In quest’ottica, pertanto, le dinamiche del traffico risultano, entro certi limiti, ininfluenti, dal momento che l’adeguamento è automaticamente predeterminato in aumento, così che variazioni in diminuzione del traffico in una quota percentuale che non superi quella dell’aumento delle tariffe sono in grado di garantire comunque al concessionario quanto meno la parità di introiti. Peraltro, le stime del traffico – ipotizzate al tempo dal concessionario (e validate dal Ministero) – risultano, rispetto al 2012, per il quinquennio 2013-2017 “in rosso” (ossia se ne prevede un calo) nell’ordine cumulato di circa 2,0-2,5 punti percentuali (un dato da confrontare, si ricordi, con un aumento di 17,5-18,0 punti percentuali della tariffa di pedaggio), così come il tasso di inflazione nel quinquennio 2013-2017 è stimato cumulativamente nell’ordine di un +9,90 %.

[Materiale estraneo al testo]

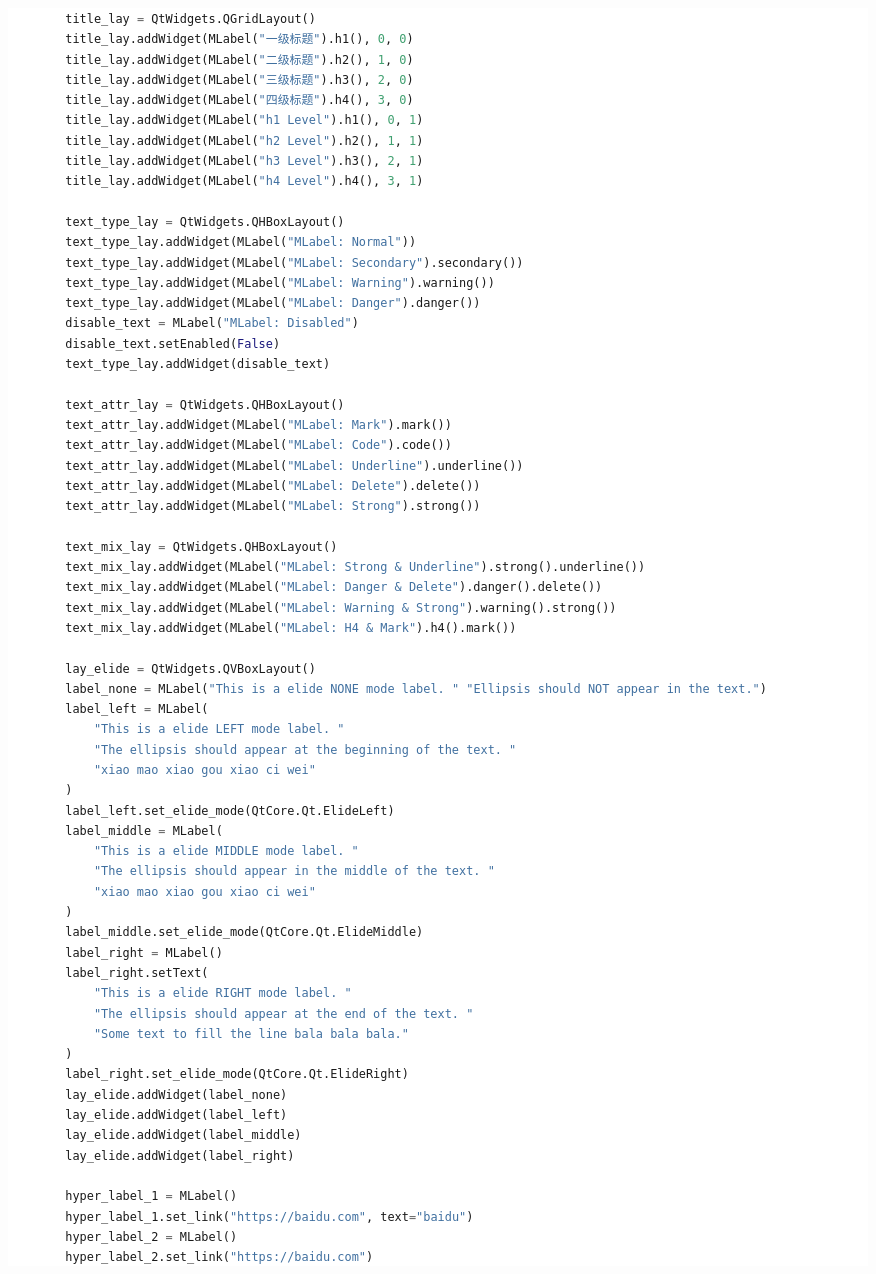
```python
        title_lay = QtWidgets.QGridLayout()
        title_lay.addWidget(MLabel("一级标题").h1(), 0, 0)
        title_lay.addWidget(MLabel("二级标题").h2(), 1, 0)
        title_lay.addWidget(MLabel("三级标题").h3(), 2, 0)
        title_lay.addWidget(MLabel("四级标题").h4(), 3, 0)
        title_lay.addWidget(MLabel("h1 Level").h1(), 0, 1)
        title_lay.addWidget(MLabel("h2 Level").h2(), 1, 1)
        title_lay.addWidget(MLabel("h3 Level").h3(), 2, 1)
        title_lay.addWidget(MLabel("h4 Level").h4(), 3, 1)

        text_type_lay = QtWidgets.QHBoxLayout()
        text_type_lay.addWidget(MLabel("MLabel: Normal"))
        text_type_lay.addWidget(MLabel("MLabel: Secondary").secondary())
        text_type_lay.addWidget(MLabel("MLabel: Warning").warning())
        text_type_lay.addWidget(MLabel("MLabel: Danger").danger())
        disable_text = MLabel("MLabel: Disabled")
        disable_text.setEnabled(False)
        text_type_lay.addWidget(disable_text)

        text_attr_lay = QtWidgets.QHBoxLayout()
        text_attr_lay.addWidget(MLabel("MLabel: Mark").mark())
        text_attr_lay.addWidget(MLabel("MLabel: Code").code())
        text_attr_lay.addWidget(MLabel("MLabel: Underline").underline())
        text_attr_lay.addWidget(MLabel("MLabel: Delete").delete())
        text_attr_lay.addWidget(MLabel("MLabel: Strong").strong())

        text_mix_lay = QtWidgets.QHBoxLayout()
        text_mix_lay.addWidget(MLabel("MLabel: Strong & Underline").strong().underline())
        text_mix_lay.addWidget(MLabel("MLabel: Danger & Delete").danger().delete())
        text_mix_lay.addWidget(MLabel("MLabel: Warning & Strong").warning().strong())
        text_mix_lay.addWidget(MLabel("MLabel: H4 & Mark").h4().mark())

        lay_elide = QtWidgets.QVBoxLayout()
        label_none = MLabel("This is a elide NONE mode label. " "Ellipsis should NOT appear in the text.")
        label_left = MLabel(
            "This is a elide LEFT mode label. "
            "The ellipsis should appear at the beginning of the text. "
            "xiao mao xiao gou xiao ci wei"
        )
        label_left.set_elide_mode(QtCore.Qt.ElideLeft)
        label_middle = MLabel(
            "This is a elide MIDDLE mode label. "
            "The ellipsis should appear in the middle of the text. "
            "xiao mao xiao gou xiao ci wei"
        )
        label_middle.set_elide_mode(QtCore.Qt.ElideMiddle)
        label_right = MLabel()
        label_right.setText(
            "This is a elide RIGHT mode label. "
            "The ellipsis should appear at the end of the text. "
            "Some text to fill the line bala bala bala."
        )
        label_right.set_elide_mode(QtCore.Qt.ElideRight)
        lay_elide.addWidget(label_none)
        lay_elide.addWidget(label_left)
        lay_elide.addWidget(label_middle)
        lay_elide.addWidget(label_right)

        hyper_label_1 = MLabel()
        hyper_label_1.set_link("https://baidu.com", text="baidu")
        hyper_label_2 = MLabel()
        hyper_label_2.set_link("https://baidu.com")
```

A circostanza attenuante, si consideri pure che le stime sono, certamente almeno per il traffico, datate, e, soprattutto, influenzate dalle dinamiche del tempo (si ricordi il “tonfo” del traffico del 2012…). Come siano andate le cose è però un altro film: l’inflazione cumulata nel quinquennio è risultata di molto inferiore (due-tre punti, al massimo cinque-sei computando anche il 2012, contro quasi dieci stimati), da un lato, e, dall’altro, il traffico nel quinquennio si è incrementato (dati AISCAT per la concessione di cui si parla) di oltre 7,5 punti percentuali contro una stima di decremento di 2,0-2,5 punti (un miglior risultato consuntivo con una “forbice” di 10 punti percentuali sul risultato stimato). Tale sbilanciamento in positivo del traffico (e senza neppure considerare l’effetto sulle tariffe del recupero più che “generoso” delle dinamiche dell’inflazione) significa che l’utenza di veicoli leggeri e pesanti sulle tratte in concessione ha pagato, con le tariffe via via aumentate, un valore, IVA compresa, di circa un miliardo di euro in più di quanto stimato!

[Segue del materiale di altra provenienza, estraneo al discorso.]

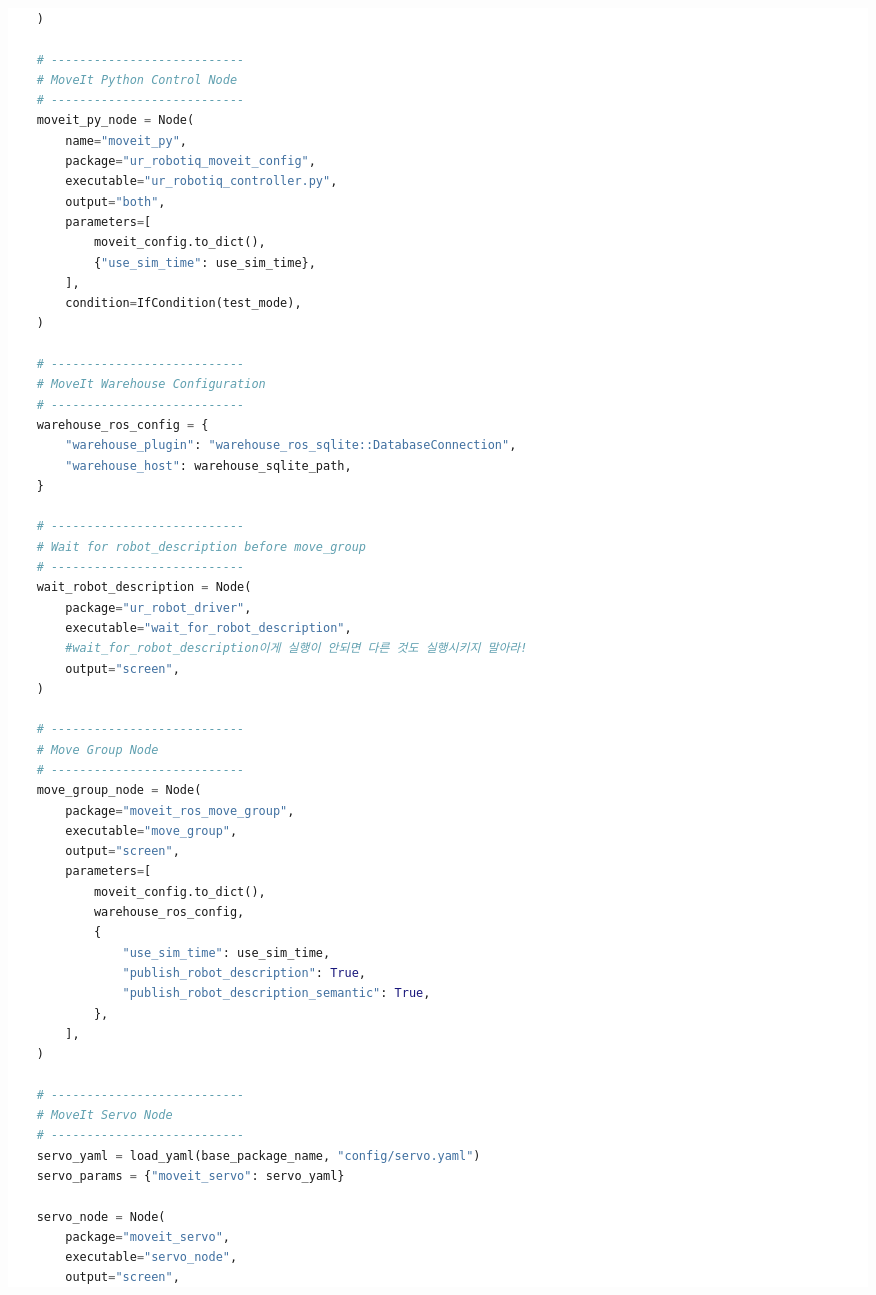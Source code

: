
 ```python
    )

    # ---------------------------
    # MoveIt Python Control Node
    # ---------------------------
    moveit_py_node = Node(
        name="moveit_py",
        package="ur_robotiq_moveit_config",
        executable="ur_robotiq_controller.py",
        output="both",
        parameters=[
            moveit_config.to_dict(),
            {"use_sim_time": use_sim_time},
        ],
        condition=IfCondition(test_mode),
    )

    # ---------------------------
    # MoveIt Warehouse Configuration
    # ---------------------------
    warehouse_ros_config = {
        "warehouse_plugin": "warehouse_ros_sqlite::DatabaseConnection",
        "warehouse_host": warehouse_sqlite_path,
    }

    # ---------------------------
    # Wait for robot_description before move_group
    # ---------------------------
    wait_robot_description = Node(
        package="ur_robot_driver",
        executable="wait_for_robot_description",
        #wait_for_robot_description이게 실행이 안되면 다른 것도 실행시키지 말아라!
        output="screen",
    )

    # ---------------------------
    # Move Group Node
    # ---------------------------
    move_group_node = Node(
        package="moveit_ros_move_group",
        executable="move_group",
        output="screen",
        parameters=[
            moveit_config.to_dict(),
            warehouse_ros_config,
            {
                "use_sim_time": use_sim_time,
                "publish_robot_description": True,
                "publish_robot_description_semantic": True,
            },
        ],
    )

    # ---------------------------
    # MoveIt Servo Node
    # ---------------------------
    servo_yaml = load_yaml(base_package_name, "config/servo.yaml")
    servo_params = {"moveit_servo": servo_yaml}

    servo_node = Node(
        package="moveit_servo",
        executable="servo_node",
        output="screen",
```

Torna, quindi, con di più una stima in valore, quanto asserito nel citato articolo del CORRIERE del 29.08.2018, in merito a “volumi di traffico sottostimati rispetto agli effettivi ricavi derivanti da pedaggio”. E si allunga con una nuova voce la lista delle cose che non vanno (delle royalty e del loro ammontare si è già parlato abbastanza in questo stesso numero).

Ci si potrebbe chiedere se questo buon risultato del traffico, che ha generato introiti superiori a quelli già preventivati, possa essere recuperato, nell’interesse del consumatore-utente, attraverso la mitigazione degli aumenti futuri della tariffa di pedaggio… Ossia, se le cose sono andate bene, le tariffe potrebbero aumentare meno o non aumentare affatto in funzione dei maggiori introiti. Non è però affatto così. Il cosiddetto “beneficio economico finanziario” derivante dagli scostamenti per maggior traffico viene consuntivato ogni cinque anni e viene incamerato; tutt’al più, se si verifica una variazione in più superiore al 5 % (è il caso del quinquennio 2013-2017), la parte che eccede il 5 % (cioè c’è una “franchigia” per il concessionario del 5 % + il 50 % della parte eccedente) viene, limitatamente al 50 %, accantonata in un fondo vincolato che “a richiesta del Concedente dovrà essere utilizzato per il finanziamento di nuovi interventi autostradali sulla rete in concessione”, mentre gli adeguamenti (cioè gli aumenti del pedaggio) previsti dal piano tariffario andranno automaticamente e regolarmente avanti come niente fosse. Insomma, se il traffico diminuisce, l’eventuale minore introito viene assicurato dagli incrementi tariffari automatici, se il traffico aumento, il maggiore introito resta in cassa. Chi ha dato ha dato, chi ha avuto ha avuto.

Curioso davvero questo sistema delle concessioni autostradali, in cui il rendimento [o, meglio, remunerazione del capitale investito o chiesto a prestito del/dal concessionario (“costo ponderato del capitale”, o “WACC”, sulle cui intricate formule finanziarie non è qui il caso di diffondersi)] arriva a due cifre, rendimento, cioè, di tutto rispetto e tipico di mercati in cui la remunerazione dell’investitore è proporzionata al rischio dell’investimento, eppure vi si opera in un mercato “garantito” in cui funzionano “tariffe” imposte e non ordinarie dinamiche di rischio d’impresa ed in cui, come ben dimostra la storia del nesso tra pedaggi e traffico, comunque vada, “il banco vince sempre”… [g.m.]